**Directions:**
Look for the word "image" in the entries and copy each line where it appears.

══════════════════════════════

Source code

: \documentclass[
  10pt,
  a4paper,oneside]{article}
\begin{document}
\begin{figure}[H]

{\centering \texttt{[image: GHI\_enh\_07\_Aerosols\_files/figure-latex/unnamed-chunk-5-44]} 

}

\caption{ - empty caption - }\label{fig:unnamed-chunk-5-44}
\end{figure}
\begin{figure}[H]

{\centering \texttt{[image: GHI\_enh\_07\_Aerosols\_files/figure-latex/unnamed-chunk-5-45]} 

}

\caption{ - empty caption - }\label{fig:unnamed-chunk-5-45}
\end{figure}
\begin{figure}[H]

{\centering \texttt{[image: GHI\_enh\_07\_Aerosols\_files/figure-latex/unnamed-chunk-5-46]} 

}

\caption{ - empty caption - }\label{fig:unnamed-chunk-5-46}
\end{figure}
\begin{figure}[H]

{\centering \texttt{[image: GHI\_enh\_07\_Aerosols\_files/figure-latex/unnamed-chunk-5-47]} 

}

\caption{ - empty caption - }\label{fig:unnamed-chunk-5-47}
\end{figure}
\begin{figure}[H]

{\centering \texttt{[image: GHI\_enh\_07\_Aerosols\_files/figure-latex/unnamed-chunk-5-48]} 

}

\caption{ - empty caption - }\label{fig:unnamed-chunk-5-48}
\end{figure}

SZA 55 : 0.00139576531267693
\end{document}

══════════════════════════════

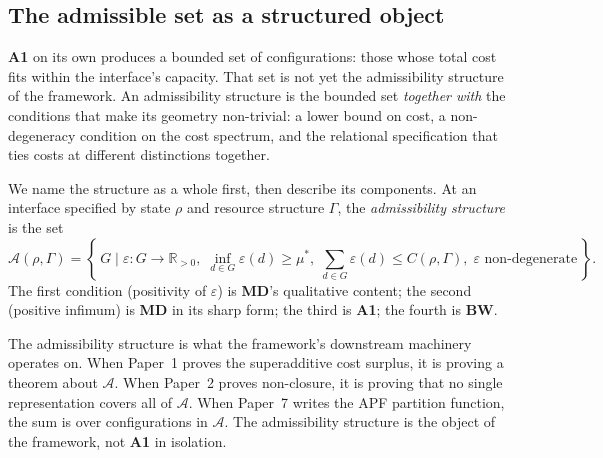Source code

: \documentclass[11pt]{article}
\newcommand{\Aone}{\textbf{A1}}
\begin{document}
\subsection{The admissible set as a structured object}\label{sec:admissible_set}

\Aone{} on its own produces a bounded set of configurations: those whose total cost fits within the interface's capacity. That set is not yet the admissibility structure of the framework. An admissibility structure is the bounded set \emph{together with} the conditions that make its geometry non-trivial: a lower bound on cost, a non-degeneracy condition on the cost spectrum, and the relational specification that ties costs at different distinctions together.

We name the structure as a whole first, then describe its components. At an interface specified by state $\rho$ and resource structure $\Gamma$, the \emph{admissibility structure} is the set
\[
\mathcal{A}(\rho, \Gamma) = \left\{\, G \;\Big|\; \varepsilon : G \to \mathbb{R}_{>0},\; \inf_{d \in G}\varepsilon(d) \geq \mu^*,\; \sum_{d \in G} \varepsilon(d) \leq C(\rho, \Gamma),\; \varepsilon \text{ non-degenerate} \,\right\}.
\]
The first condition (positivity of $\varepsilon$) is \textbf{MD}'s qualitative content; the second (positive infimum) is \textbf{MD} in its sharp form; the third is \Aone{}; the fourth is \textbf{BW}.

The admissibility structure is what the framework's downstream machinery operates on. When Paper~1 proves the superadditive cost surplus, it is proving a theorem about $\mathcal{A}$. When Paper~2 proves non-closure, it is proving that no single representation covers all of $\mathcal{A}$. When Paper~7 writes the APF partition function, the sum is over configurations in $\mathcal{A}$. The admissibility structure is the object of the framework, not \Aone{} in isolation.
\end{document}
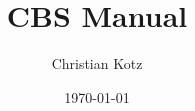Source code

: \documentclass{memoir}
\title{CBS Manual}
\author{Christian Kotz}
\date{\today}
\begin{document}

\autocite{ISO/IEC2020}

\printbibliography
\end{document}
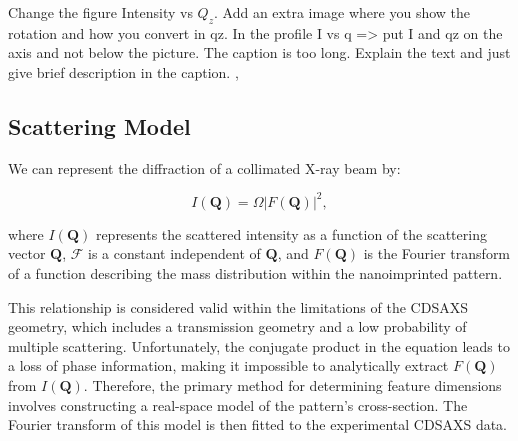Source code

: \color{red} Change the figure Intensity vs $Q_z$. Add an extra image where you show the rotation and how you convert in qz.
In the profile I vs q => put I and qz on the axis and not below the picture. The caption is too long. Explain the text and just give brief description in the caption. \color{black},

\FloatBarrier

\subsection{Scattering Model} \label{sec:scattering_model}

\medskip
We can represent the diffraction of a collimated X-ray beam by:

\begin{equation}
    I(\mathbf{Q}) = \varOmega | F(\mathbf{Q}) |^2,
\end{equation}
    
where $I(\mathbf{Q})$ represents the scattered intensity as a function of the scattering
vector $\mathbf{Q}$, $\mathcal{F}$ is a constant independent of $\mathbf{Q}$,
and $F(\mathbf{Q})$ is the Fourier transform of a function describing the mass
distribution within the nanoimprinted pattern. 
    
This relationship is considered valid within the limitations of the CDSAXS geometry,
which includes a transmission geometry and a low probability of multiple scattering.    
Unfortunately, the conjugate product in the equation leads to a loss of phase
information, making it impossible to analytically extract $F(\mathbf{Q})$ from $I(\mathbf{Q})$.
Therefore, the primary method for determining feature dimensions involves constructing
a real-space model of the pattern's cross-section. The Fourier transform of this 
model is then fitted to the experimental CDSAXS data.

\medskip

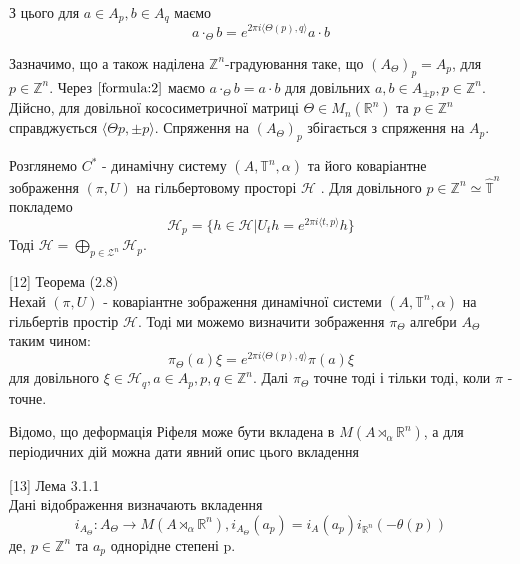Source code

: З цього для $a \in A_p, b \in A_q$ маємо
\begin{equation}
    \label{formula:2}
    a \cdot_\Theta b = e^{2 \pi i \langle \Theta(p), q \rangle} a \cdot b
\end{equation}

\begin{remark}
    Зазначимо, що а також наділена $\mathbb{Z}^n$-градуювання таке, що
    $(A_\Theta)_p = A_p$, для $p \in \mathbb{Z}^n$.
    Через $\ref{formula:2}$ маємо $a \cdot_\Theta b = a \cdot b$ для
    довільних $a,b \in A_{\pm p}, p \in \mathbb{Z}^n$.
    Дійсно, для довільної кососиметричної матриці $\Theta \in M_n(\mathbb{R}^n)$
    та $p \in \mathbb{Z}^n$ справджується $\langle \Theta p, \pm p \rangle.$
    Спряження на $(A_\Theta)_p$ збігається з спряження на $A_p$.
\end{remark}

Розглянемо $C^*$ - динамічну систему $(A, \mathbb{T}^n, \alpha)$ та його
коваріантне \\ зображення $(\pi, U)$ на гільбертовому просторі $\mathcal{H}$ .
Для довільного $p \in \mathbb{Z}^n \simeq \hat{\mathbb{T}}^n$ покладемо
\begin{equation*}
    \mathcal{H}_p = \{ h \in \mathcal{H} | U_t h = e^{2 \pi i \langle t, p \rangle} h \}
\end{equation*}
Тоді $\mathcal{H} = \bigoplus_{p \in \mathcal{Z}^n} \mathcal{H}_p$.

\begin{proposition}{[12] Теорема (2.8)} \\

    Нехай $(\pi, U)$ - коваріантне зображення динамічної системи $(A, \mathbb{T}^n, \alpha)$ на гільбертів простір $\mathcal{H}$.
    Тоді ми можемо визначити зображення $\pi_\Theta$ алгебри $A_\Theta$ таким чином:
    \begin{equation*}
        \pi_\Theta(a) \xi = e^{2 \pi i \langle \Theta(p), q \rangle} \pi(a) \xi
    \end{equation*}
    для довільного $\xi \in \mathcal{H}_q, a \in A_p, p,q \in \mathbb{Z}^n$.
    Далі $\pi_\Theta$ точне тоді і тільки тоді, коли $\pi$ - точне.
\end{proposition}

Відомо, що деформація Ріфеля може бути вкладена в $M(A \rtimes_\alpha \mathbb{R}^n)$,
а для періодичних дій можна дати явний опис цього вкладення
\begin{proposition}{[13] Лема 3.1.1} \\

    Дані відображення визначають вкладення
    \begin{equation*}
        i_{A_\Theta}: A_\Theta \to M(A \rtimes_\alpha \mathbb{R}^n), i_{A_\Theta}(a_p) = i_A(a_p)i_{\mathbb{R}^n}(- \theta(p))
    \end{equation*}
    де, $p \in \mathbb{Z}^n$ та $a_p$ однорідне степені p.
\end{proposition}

══════════════════════════════

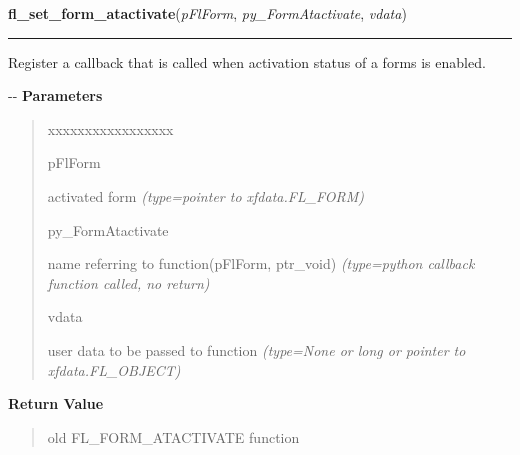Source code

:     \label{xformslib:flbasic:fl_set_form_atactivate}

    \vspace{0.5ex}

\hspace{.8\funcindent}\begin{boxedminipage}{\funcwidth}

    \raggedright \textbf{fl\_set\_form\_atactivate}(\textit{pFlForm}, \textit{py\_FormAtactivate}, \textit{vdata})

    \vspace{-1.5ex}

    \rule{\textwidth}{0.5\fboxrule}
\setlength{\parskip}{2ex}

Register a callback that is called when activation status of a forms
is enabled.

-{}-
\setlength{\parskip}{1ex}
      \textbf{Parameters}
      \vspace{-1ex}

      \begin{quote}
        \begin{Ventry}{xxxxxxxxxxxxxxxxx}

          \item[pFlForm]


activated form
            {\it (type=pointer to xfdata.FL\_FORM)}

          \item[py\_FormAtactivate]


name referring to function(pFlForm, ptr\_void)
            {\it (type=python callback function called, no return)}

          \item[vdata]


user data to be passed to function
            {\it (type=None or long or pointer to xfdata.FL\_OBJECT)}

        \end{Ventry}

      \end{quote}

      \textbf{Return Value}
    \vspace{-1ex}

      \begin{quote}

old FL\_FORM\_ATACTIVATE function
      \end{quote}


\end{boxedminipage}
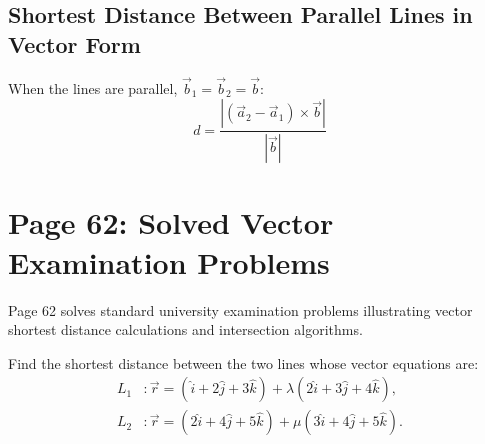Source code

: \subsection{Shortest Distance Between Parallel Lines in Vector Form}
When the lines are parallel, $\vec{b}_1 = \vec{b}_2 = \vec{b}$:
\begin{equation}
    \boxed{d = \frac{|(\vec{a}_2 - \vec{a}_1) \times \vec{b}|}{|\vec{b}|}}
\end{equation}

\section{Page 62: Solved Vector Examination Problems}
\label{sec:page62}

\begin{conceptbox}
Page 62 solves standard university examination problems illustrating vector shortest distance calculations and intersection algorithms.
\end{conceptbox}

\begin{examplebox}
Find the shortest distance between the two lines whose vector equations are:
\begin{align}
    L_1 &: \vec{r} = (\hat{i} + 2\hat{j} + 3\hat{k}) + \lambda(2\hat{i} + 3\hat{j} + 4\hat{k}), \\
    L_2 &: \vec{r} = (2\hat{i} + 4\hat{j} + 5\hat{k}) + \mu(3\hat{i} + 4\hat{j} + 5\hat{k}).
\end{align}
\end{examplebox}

══════════════════════════════

**Task solution:**
{\centering \texttt{[image: GHI\_enh\_07\_Aerosols\_files/figure-latex/unnamed-chunk-5-44]} 
{\centering \texttt{[image: GHI\_enh\_07\_Aerosols\_files/figure-latex/unnamed-chunk-5-45]} 
{\centering \texttt{[image: GHI\_enh\_07\_Aerosols\_files/figure-latex/unnamed-chunk-5-46]} 
{\centering \texttt{[image: GHI\_enh\_07\_Aerosols\_files/figure-latex/unnamed-chunk-5-47]} 
{\centering \texttt{[image: GHI\_enh\_07\_Aerosols\_files/figure-latex/unnamed-chunk-5-48]} 
: \color{red} Change the figure Intensity vs $Q_z$. Add an extra image where you show the rotation and how you convert in qz.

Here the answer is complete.